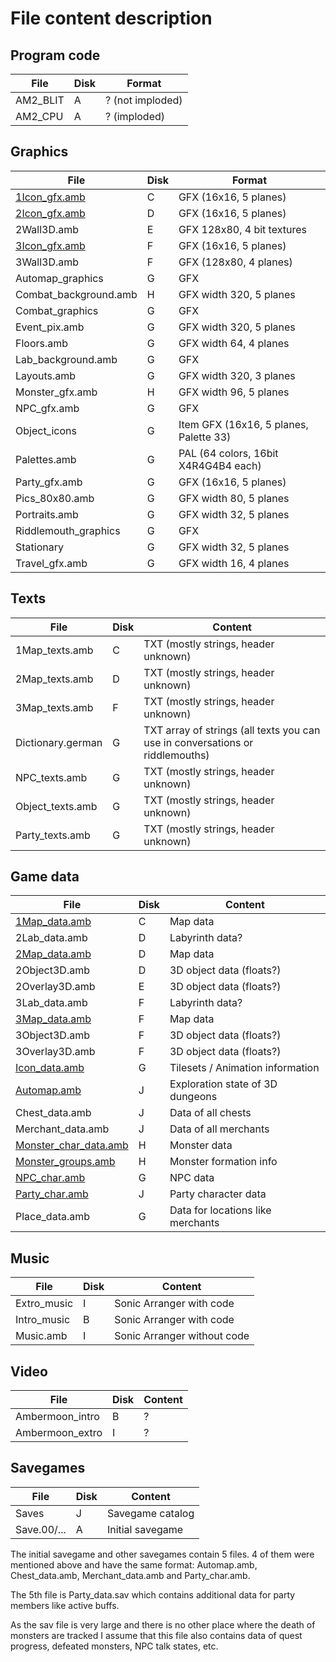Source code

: # File content description

## Program code

File | Disk | Format
---- | ---- | ----
AM2_BLIT | A | ? (not imploded)
AM2_CPU | A | ? (imploded)

## Graphics

File | Disk | Format
---- | ---- | ----
[1Icon_gfx.amb](../FileSpecs/Maps.md) | C | GFX (16x16, 5 planes)
[2Icon_gfx.amb](../FileSpecs/Maps.md) | D | GFX (16x16, 5 planes)
2Wall3D.amb | E | GFX 128x80, 4 bit textures
[3Icon_gfx.amb](../FileSpecs/Maps.md) | F | GFX (16x16, 5 planes)
3Wall3D.amb | F | GFX (128x80, 4 planes)
Automap_graphics | G | GFX
Combat_background.amb | H | GFX width 320, 5 planes
Combat_graphics | G | GFX
Event_pix.amb | G | GFX width 320, 5 planes
Floors.amb | G | GFX width 64, 4 planes
Lab_background.amb | G | GFX
Layouts.amb | G | GFX width 320, 3 planes
Monster_gfx.amb | H | GFX width 96, 5 planes
NPC_gfx.amb | G | GFX
Object_icons | G | Item GFX (16x16, 5 planes, Palette 33)
Palettes.amb | G | PAL (64 colors, 16bit X4R4G4B4 each)
Party_gfx.amb | G | GFX (16x16, 5 planes)
Pics_80x80.amb | G | GFX width 80, 5 planes
Portraits.amb | G | GFX width 32, 5 planes
Riddlemouth_graphics | G | GFX
Stationary | G | GFX width 32, 5 planes
Travel_gfx.amb | G | GFX width 16, 4 planes

## Texts

File | Disk | Content
---- | ---- | ----
1Map_texts.amb | C | TXT (mostly strings, header unknown)
2Map_texts.amb | D | TXT (mostly strings, header unknown)
3Map_texts.amb | F | TXT (mostly strings, header unknown)
Dictionary.german | G | TXT array of strings (all texts you can use in conversations or riddlemouths)
NPC_texts.amb | G | TXT (mostly strings, header unknown)
Object_texts.amb | G | TXT (mostly strings, header unknown)
Party_texts.amb | G | TXT (mostly strings, header unknown)

## Game data

File | Disk | Content
---- | ---- | ----
[1Map_data.amb](../FileSpecs/Maps.md) | C | Map data
2Lab_data.amb | D | Labyrinth data?
[2Map_data.amb](../FileSpecs/Maps.md) | D | Map data
2Object3D.amb | D | 3D object data (floats?)
2Overlay3D.amb | E | 3D object data (floats?)
3Lab_data.amb | F | Labyrinth data?
[3Map_data.amb](../FileSpecs/Maps.md) | F | Map data
3Object3D.amb | F | 3D object data (floats?)
3Overlay3D.amb | F | 3D object data (floats?)
[Icon_data.amb](../FileSpecs/Maps.md) | G | Tilesets / Animation information
[Automap.amb](../FileSpecs/Maps.md) | J | Exploration state of 3D dungeons
Chest_data.amb | J | Data of all chests
Merchant_data.amb | J | Data of all merchants
[Monster_char_data.amb](../FileSpecs/Characters.md) | H | Monster data
[Monster_groups.amb](../FileSpecs/Characters.md) | H | Monster formation info
[NPC_char.amb](../FileSpecs/Characters.md) | G | NPC data
[Party_char.amb](../FileSpecs/Characters.md) | J | Party character data
Place_data.amb | G | Data for locations like merchants

## Music

File | Disk | Content
---- | ---- | ----
Extro_music | I | Sonic Arranger with code
Intro_music | B | Sonic Arranger with code
Music.amb | I | Sonic Arranger without code

## Video

File | Disk | Content
---- | ---- | ----
Ambermoon_intro | B | ?
Ambermoon_extro | I | ?

## Savegames

File | Disk | Content
---- | ---- | ----
Saves | J | Savegame catalog
Save.00/... | A | Initial savegame

The initial savegame and other savegames contain 5 files. 4 of them were mentioned above and have the same format: Automap.amb, Chest_data.amb, Merchant_data.amb and Party_char.amb.

The 5th file is Party_data.sav which contains additional data for party members like active buffs.

As the sav file is very large and there is no other place where the death of monsters are tracked I assume that this file also contains data of quest progress, defeated monsters, NPC talk states, etc.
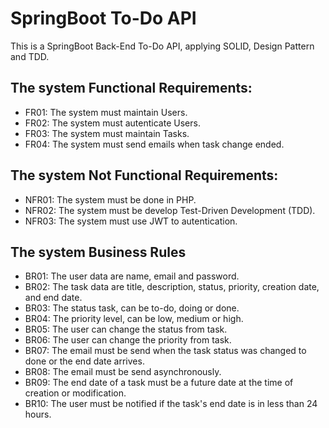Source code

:# SpringBoot To-Do API
This is a SpringBoot Back-End To-Do API, applying SOLID, Design Pattern and TDD.

## The system Functional Requirements:
- FR01: The system must maintain Users.
- FR02: The system must autenticate Users.
- FR03: The system must maintain Tasks.
- FR04: The system must send emails when task change ended.

## The system Not Functional Requirements:
- NFR01: The system must be done in PHP.
- NFR02: The system must be develop Test-Driven Development (TDD).
- NFR03: The system must use JWT to autentication.

## The system Business Rules
- BR01: The user data are name, email and password.
- BR02: The task data are title, description, status, priority, creation date, and end date.
- BR03: The status task, can be to-do, doing or done.
- BR04: The priority level, can be low, medium or high.
- BR05: The user can change the status from task.
- BR06: The user can change the priority from task.
- BR07: The email must be send when the task status was changed to done or the end date arrives.
- BR08: The email must be send asynchronously.
- BR09: The end date of a task must be a future date at the time of creation or modification.
- BR10: The user must be notified if the task's end date is in less than 24 hours.
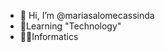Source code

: - 👋 Hi, I’m @mariasalomecassinda
- 🌱Learning "Technology"
- 👩‍💻Informatics


<!---
mariasalomecassinda/mariasalomecassinda is a ✨ special ✨ repository because its `README.md` (this file) appears on your GitHub profile.
You can click the Preview link to take a look at your changes.
--->
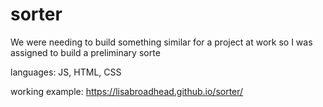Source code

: # sorter
We were needing to build something similar for a project at work so I was assigned to build a preliminary sorte

languages: JS, HTML, CSS


working example: https://lisabroadhead.github.io/sorter/
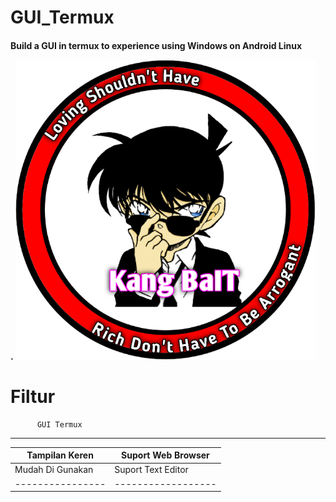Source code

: # GUI_Termux
<h4>Build a GUI in termux to experience using Windows on Android Linux





.
![GitHub Logo](/docs/20210322_094134.png)




# Filtur


          GUI Termux
-----------------------------
Tampilan Keren | Suport Web Browser
-------------- | ------------------
Mudah Di Gunakan | Suport Text Editor
---------------- | ------------------





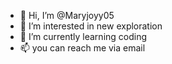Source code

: - 👋 Hi, I’m @Maryjoyy05
- 👀 I’m interested in new exploration
- 🌱 I’m currently learning coding
- 📫 you can reach me via email

<!---
Maryjoyy05/Maryjoyy05 is a ✨ special ✨ repository because its `README.md` (this file) appears on your GitHub profile.
You can click the Preview link to take a look at your changes.
--->
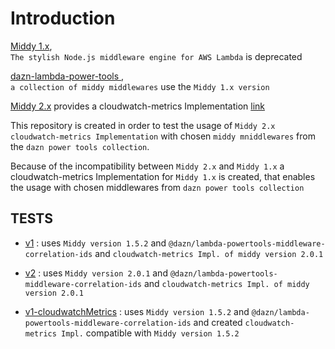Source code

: # Introduction

[Middy 1.x](https://github.com/middyjs/middy/tree/1.x),  
`The stylish Node.js middleware engine for AWS Lambda` is deprecated

[dazn-lambda-power-tools ](https://github.com/getndazn/dazn-lambda-powertools),  
`a collection of middy middlewares` use the `Middy 1.x version`

[Middy 2.x](https://github.com/middyjs/middy/tree/main) provides a cloudwatch-metrics Implementation [link](https://github.com/middyjs/middy/tree/main/packages/cloudwatch-metrics)

This repository is created in order to test the usage of `Middy 2.x cloudwatch-metrics Implementation` with chosen `middy mniddlewares` from the `dazn power tools collection`.

Because of the incompatibility between `Middy 2.x` and `Middy 1.x` a cloudwatch-metrics Implementation for `Middy 1.x` is created, that enables the usage with chosen middlewares from `dazn power tools collection`

## TESTS

- [v1](v1/) : uses `Middy version 1.5.2` and `@dazn/lambda-powertools-middleware-correlation-ids` and `cloudwatch-metrics Impl. of middy version 2.0.1`

- [v2](v2/) : uses `Middy version 2.0.1` and `@dazn/lambda-powertools-middleware-correlation-ids` and `cloudwatch-metrics Impl. of middy version 2.0.1`

- [v1-cloudwatchMetrics](v1-cloudwatchMetrics/) : uses `Middy version 1.5.2` and `@dazn/lambda-powertools-middleware-correlation-ids` and created `cloudwatch-metrics Impl.` compatible with `Middy version 1.5.2`
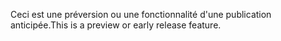 <span data-ttu-id="505cc-101">Ceci est une préversion ou une fonctionnalité d'une publication anticipée.</span><span class="sxs-lookup"><span data-stu-id="505cc-101">This is a preview or early release feature.</span></span>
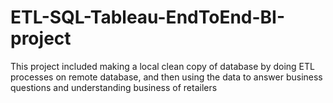 # ETL-SQL-Tableau-EndToEnd-BI-project
This project included making a local clean copy of database by doing ETL processes on remote database, and then using the data to answer business questions and understanding business of retailers 
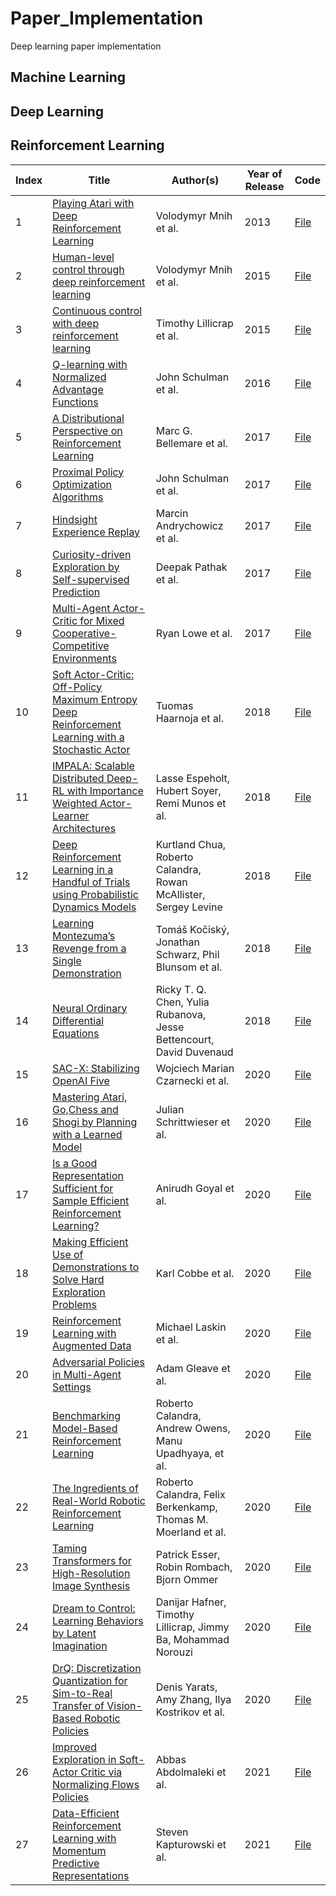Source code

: # Paper_Implementation
Deep learning paper implementation


## Machine Learning

## Deep Learning

## Reinforcement Learning



| Index | Title                                                                                     | Author(s)                                                    | Year of Release |  Code  |
|-------|------------------------------------------------------------------------------------------|--------------------------------------------------------------|-----------------|--------|
| 1     | [Playing Atari with Deep Reinforcement Learning](replace-with-actual-url)                | Volodymyr Mnih et al.                                         | 2013            |[File]()| 
| 2     | [Human-level control through deep reinforcement learning](replace-with-actual-url)       | Volodymyr Mnih et al.                                         | 2015            |[File]()| 
| 3     | [Continuous control with deep reinforcement learning](replace-with-actual-url)           | Timothy Lillicrap et al.                                      | 2015            |[File]()| 
| 4     | [Q-learning with Normalized Advantage Functions](replace-with-actual-url)                | John Schulman et al.                                          | 2016            |[File]()| 
| 5     | [A Distributional Perspective on Reinforcement Learning](replace-with-actual-url)        | Marc G. Bellemare et al.                                      | 2017            |[File]()| 
| 6     | [Proximal Policy Optimization Algorithms](replace-with-actual-url)                       | John Schulman et al.                                          | 2017            |[File]()| 
| 7     | [Hindsight Experience Replay](replace-with-actual-url)                                   | Marcin Andrychowicz et al.                                    | 2017            |[File]()| 
| 8     | [Curiosity-driven Exploration by Self-supervised Prediction](replace-with-actual-url)    | Deepak Pathak et al.                                          | 2017            |[File]()| 
| 9     | [Multi-Agent Actor-Critic for Mixed Cooperative-Competitive Environments](replace-with-actual-url) | Ryan Lowe et al.                                              | 2017            |[File]()| 
| 10    | [Soft Actor-Critic: Off-Policy Maximum Entropy Deep Reinforcement Learning with a Stochastic Actor](replace-with-actual-url) | Tuomas Haarnoja et al.                                        | 2018            |[File]()| 
| 11    | [IMPALA: Scalable Distributed Deep-RL with Importance Weighted Actor-Learner Architectures](replace-with-actual-url) | Lasse Espeholt, Hubert Soyer, Remi Munos et al.                | 2018            |[File]()| 
| 12    | [Deep Reinforcement Learning in a Handful of Trials using Probabilistic Dynamics Models](replace-with-actual-url) | Kurtland Chua, Roberto Calandra, Rowan McAllister, Sergey Levine | 2018            |[File]()| 
| 13    | [Learning Montezuma’s Revenge from a Single Demonstration](replace-with-actual-url)      | Tomáš Kočiský, Jonathan Schwarz, Phil Blunsom et al.          | 2018            |[File]()| 
| 14    | [Neural Ordinary Differential Equations](replace-with-actual-url)                        | Ricky T. Q. Chen, Yulia Rubanova, Jesse Bettencourt, David Duvenaud | 2018            |[File]()| 
| 15    | [SAC-X: Stabilizing OpenAI Five](replace-with-actual-url)                                | Wojciech Marian Czarnecki et al.                              | 2020            |[File]()| 
| 16    | [Mastering Atari, Go,Chess and Shogi by Planning with a Learned Model](replace-with-actual-url)                    | Julian Schrittwieser et al.                                   | 2020            |[File]()| 
| 17    | [Is a Good Representation Sufficient for Sample Efficient Reinforcement Learning?](replace-with-actual-url)         | Anirudh Goyal et al.                                          | 2020            |[File]()| 
| 18    | [Making Efficient Use of Demonstrations to Solve Hard Exploration Problems](replace-with-actual-url)                | Karl Cobbe et al.                                             | 2020            |[File]()| 
| 19    | [Reinforcement Learning with Augmented Data](replace-with-actual-url)                                               | Michael Laskin et al.                                         | 2020            |[File]()| 
| 20    | [Adversarial Policies in Multi-Agent Settings](replace-with-actual-url)                                             | Adam Gleave et al.                                            | 2020            |[File]()| 
| 21    | [Benchmarking Model-Based Reinforcement Learning](replace-with-actual-url)                                          | Roberto Calandra, Andrew Owens, Manu Upadhyaya, et al.        | 2020            |[File]()| 
| 22    | [The Ingredients of Real-World Robotic Reinforcement Learning](replace-with-actual-url)                             | Roberto Calandra, Felix Berkenkamp, Thomas M. Moerland et al. | 2020            |[File]()| 
| 23    | [Taming Transformers for High-Resolution Image Synthesis](replace-with-actual-url)                                  | Patrick Esser, Robin Rombach, Bjorn Ommer                     | 2020            |[File]()| 
| 24    | [Dream to Control: Learning Behaviors by Latent Imagination](replace-with-actual-url)                               | Danijar Hafner, Timothy Lillicrap, Jimmy Ba, Mohammad Norouzi | 2020            |[File]()| 
| 25    | [DrQ: Discretization Quantization for Sim-to-Real Transfer of Vision-Based Robotic Policies](replace-with-actual-url) | Denis Yarats, Amy Zhang, Ilya Kostrikov et al.               | 2020            |[File]()| 
| 26    | [Improved Exploration in Soft-Actor Critic via Normalizing Flows Policies](replace-with-actual-url)                 | Abbas Abdolmaleki et al.                                      | 2021            |[File]()| 
| 27    | [Data-Efficient Reinforcement Learning with Momentum Predictive Representations](replace-with-actual-url)           | Steven Kapturowski et al.                                     | 2021            |[File]()|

::::::

WHAT THE EXERCISE ASKS:
From the data above, return every line from the line that has "2Wall3D.amb | E | GFX 128x80, 4 bit textures" up to and including the line that has "[Automap.amb](../FileSpecs/Maps.md) | J", exactly.

RESPONSE BELOW:
2Wall3D.amb | E | GFX 128x80, 4 bit textures
[3Icon_gfx.amb](../FileSpecs/Maps.md) | F | GFX (16x16, 5 planes)
3Wall3D.amb | F | GFX (128x80, 4 planes)
Automap_graphics | G | GFX
Combat_background.amb | H | GFX width 320, 5 planes
Combat_graphics | G | GFX
Event_pix.amb | G | GFX width 320, 5 planes
Floors.amb | G | GFX width 64, 4 planes
Lab_background.amb | G | GFX
Layouts.amb | G | GFX width 320, 3 planes
Monster_gfx.amb | H | GFX width 96, 5 planes
NPC_gfx.amb | G | GFX
Object_icons | G | Item GFX (16x16, 5 planes, Palette 33)
Palettes.amb | G | PAL (64 colors, 16bit X4R4G4B4 each)
Party_gfx.amb | G | GFX (16x16, 5 planes)
Pics_80x80.amb | G | GFX width 80, 5 planes
Portraits.amb | G | GFX width 32, 5 planes
Riddlemouth_graphics | G | GFX
Stationary | G | GFX width 32, 5 planes
Travel_gfx.amb | G | GFX width 16, 4 planes

## Texts

File | Disk | Content
---- | ---- | ----
1Map_texts.amb | C | TXT (mostly strings, header unknown)
2Map_texts.amb | D | TXT (mostly strings, header unknown)
3Map_texts.amb | F | TXT (mostly strings, header unknown)
Dictionary.german | G | TXT array of strings (all texts you can use in conversations or riddlemouths)
NPC_texts.amb | G | TXT (mostly strings, header unknown)
Object_texts.amb | G | TXT (mostly strings, header unknown)
Party_texts.amb | G | TXT (mostly strings, header unknown)

## Game data

File | Disk | Content
---- | ---- | ----
[1Map_data.amb](../FileSpecs/Maps.md) | C | Map data
2Lab_data.amb | D | Labyrinth data?
[2Map_data.amb](../FileSpecs/Maps.md) | D | Map data
2Object3D.amb | D | 3D object data (floats?)
2Overlay3D.amb | E | 3D object data (floats?)
3Lab_data.amb | F | Labyrinth data?
[3Map_data.amb](../FileSpecs/Maps.md) | F | Map data
3Object3D.amb | F | 3D object data (floats?)
3Overlay3D.amb | F | 3D object data (floats?)
[Icon_data.amb](../FileSpecs/Maps.md) | G | Tilesets / Animation information
[Automap.amb](../FileSpecs/Maps.md) | J | Exploration state of 3D dungeons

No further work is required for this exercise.